All Products
Search
Document Center

Data Lake Formation:Ingest data to DLF with Flink DataStream APIs

Last Updated:Nov 25, 2025

This topic describes how to develop a Realtime Compute for Apache Flink job that uses the DataStream API to write data to a Data Lake Formation (DLF) catalog via Paimon REST.

Prerequisites

  • You have created a Realtime Compute for Apache Flink workspace. See Create a workspace.

  • Your Flink workspace and DLF catalog reside in the same region.

  • The VPC of your Flink workspace is in DLF's VPC whitelist. For more information, see Configure a VPC whitelist .

  • You have downloaded the paimon bundled JAR paimon-flink-*.jar of version 1.1 or later from the Apache Paimon website.

  • You have downloaded paimon-oss-*.jar of version 1.1 or later from Apache Paimon Filesystems.

Create a DLF catalog

See Get started with DLF.

Develop a DataStream program

After the development finishes, package the program and dependencies into a JAR and upload it to Realtime Compute for Apache Flink for execution. For more information, see Develop a JAR job.

  1. Include the Paimon JAR files paimon-oss-*.jar and paimon-flink-*.jar as dependencies in your Flink project. Do this in one of the two ways:

    • Upload to console: Upload the dependency files as additional dependencies in the Realtime Compute for Apache Flink console when you deploy your job.

    • Use Maven: Include the dependencies directly in your project's pom.xml file:

      <dependencies>
          <dependency>
              <groupId>org.apache.paimon</groupId>
              <artifactId>paimon-flink-${flink.main.version}</artifactId>
              <version>${paimon.version}</version>
          </dependency>
      
          <dependency>
              <groupId>org.apache.paimon</groupId>
              <artifactId>paimon-oss</artifactId>
              <version>${paimon.version}</version>
          </dependency>
      </dependencies>

      Parameters:

      • ${paimon.version}: The Paimon version (1.1 or later).

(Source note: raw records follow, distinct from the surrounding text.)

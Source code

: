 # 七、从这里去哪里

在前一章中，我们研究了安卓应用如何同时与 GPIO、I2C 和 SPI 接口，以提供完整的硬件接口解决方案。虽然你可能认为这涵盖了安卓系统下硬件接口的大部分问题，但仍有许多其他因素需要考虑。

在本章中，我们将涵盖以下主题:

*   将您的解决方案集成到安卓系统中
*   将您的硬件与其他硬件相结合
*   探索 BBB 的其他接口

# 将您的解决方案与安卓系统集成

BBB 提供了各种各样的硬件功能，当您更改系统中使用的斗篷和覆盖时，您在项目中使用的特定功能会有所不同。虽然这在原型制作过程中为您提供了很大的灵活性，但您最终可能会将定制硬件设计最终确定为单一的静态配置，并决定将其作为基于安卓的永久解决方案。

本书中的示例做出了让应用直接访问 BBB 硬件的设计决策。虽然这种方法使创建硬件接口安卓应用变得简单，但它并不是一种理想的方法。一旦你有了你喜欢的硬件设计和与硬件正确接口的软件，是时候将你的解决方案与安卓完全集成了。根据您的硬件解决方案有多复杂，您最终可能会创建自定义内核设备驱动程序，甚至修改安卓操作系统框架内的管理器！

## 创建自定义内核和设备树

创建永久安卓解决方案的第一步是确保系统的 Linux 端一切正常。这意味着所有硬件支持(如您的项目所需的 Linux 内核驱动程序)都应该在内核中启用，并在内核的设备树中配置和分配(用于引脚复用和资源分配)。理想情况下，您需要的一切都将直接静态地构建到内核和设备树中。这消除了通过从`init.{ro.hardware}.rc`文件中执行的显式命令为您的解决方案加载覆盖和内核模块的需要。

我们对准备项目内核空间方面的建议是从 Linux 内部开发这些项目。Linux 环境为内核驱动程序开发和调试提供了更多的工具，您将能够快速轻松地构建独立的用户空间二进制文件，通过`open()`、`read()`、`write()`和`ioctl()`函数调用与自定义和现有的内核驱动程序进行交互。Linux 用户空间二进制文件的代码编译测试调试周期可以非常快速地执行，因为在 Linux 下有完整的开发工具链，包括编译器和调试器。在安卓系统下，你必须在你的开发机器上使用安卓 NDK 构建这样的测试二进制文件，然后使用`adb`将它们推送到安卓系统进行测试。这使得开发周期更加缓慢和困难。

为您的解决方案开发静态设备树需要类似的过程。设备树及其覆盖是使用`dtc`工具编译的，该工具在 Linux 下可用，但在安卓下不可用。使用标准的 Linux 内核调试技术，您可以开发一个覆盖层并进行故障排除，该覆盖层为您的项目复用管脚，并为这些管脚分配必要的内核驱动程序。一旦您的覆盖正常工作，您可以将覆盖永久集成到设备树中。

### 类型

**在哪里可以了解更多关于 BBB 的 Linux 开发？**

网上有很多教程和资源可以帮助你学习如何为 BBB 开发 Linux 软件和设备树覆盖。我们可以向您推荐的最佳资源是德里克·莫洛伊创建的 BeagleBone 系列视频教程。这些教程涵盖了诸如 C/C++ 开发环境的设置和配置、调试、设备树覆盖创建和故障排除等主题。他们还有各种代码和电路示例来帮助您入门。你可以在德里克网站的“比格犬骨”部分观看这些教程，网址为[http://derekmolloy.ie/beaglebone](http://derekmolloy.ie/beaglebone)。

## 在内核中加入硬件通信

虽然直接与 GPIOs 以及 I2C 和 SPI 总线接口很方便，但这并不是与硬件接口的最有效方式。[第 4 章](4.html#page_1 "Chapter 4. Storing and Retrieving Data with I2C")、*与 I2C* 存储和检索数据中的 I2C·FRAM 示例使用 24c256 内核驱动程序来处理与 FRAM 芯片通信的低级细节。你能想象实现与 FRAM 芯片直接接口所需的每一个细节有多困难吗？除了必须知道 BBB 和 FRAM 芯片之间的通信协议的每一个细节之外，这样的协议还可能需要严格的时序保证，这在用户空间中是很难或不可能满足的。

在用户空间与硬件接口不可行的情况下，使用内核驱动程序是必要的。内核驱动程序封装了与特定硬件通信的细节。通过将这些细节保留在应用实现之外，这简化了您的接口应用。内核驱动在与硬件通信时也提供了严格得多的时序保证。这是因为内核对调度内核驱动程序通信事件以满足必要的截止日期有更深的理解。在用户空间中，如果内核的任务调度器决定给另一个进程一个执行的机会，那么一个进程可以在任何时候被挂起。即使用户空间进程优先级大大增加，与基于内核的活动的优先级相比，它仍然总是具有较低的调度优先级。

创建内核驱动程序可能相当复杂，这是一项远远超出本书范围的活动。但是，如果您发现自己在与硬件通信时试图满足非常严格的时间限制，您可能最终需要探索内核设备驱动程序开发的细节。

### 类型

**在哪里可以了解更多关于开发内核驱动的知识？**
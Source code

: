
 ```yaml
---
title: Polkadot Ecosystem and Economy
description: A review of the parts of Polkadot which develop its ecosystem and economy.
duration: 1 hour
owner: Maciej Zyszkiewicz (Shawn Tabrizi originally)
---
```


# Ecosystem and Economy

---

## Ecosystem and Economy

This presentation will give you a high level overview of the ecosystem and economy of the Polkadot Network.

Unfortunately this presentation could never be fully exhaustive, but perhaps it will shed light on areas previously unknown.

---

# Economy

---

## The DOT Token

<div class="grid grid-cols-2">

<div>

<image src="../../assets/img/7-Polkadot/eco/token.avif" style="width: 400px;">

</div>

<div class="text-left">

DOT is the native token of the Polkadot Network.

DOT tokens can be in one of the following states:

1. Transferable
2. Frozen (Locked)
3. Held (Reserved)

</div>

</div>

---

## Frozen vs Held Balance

      • ${flink.main.version}: The Flink major version based on your Ververica Runtime (VVR) version.

        Run jobs on VVR 8.x

        <properties>
          <paimon.version><!-- Specify a version 1.1 or later. --></paimon.version>
          <flink.main.version>1.17</flink.main.version>
        </properties>

        Run jobs on VVR 11.x

        <properties>
          <paimon.version><!-- Specify the Paimon version you're using (1.1 or later)--></paimon.version>
          <flink.main.version>1.20</flink.main.version>
        </properties>
  2. Register your DLF catalog in Flink.

    Options options = new Options();
    options.set("type", "paimon");
    options.set("metastore", "rest");
    options.set("uri", "dlf_uri");
    options.set("warehouse", "your_catalog");
    options.set("token.provider", "dlf");
    options.set("dlf.access-key-id", "***");
    options.set("dlf.access-key-secret", "***");
    Catalog catalog = FlinkCatalogFactory.createPaimonCatalog(options);

    Parameter descriptions:

    Parameter

    Description

    Required?

    Example

    type

    The catalog type, automatically parsed from the custom JAR. Do not change this value.

    Yes

    paimon-1-ali-11.0

    metastore

    The metastore type for DLF. Set this to rest.

    Yes

    rest

    uri

    The REST endpoint for the DLF catalog service. The format is http://[region-id]-vpc.dlf.aliyuncs.com. For information about region IDs, see Regions and endpoints.

    Yes

    http://ap-southeast-1-vpc.dlf.aliyuncs.com

    warehouse

    The Paimon catalog name.

    Yes

    dlf_test

    token.provider

    The token provider. Set this to dlf.

    Yes

    dlf

    dlf.access-key-id

    Your AccessKey ID for authentication. For more information, see View the information about AccessKey pairs of a RAM user.

    Yes

    dlf.access-key-secret

    Your AccessKey secret for authentication.

    Yes

    Important

    Because DLF supports only VPC access, you cannot test your DataStream programs in a local machine. Test the programs in a cluster in the same VPC as DLF.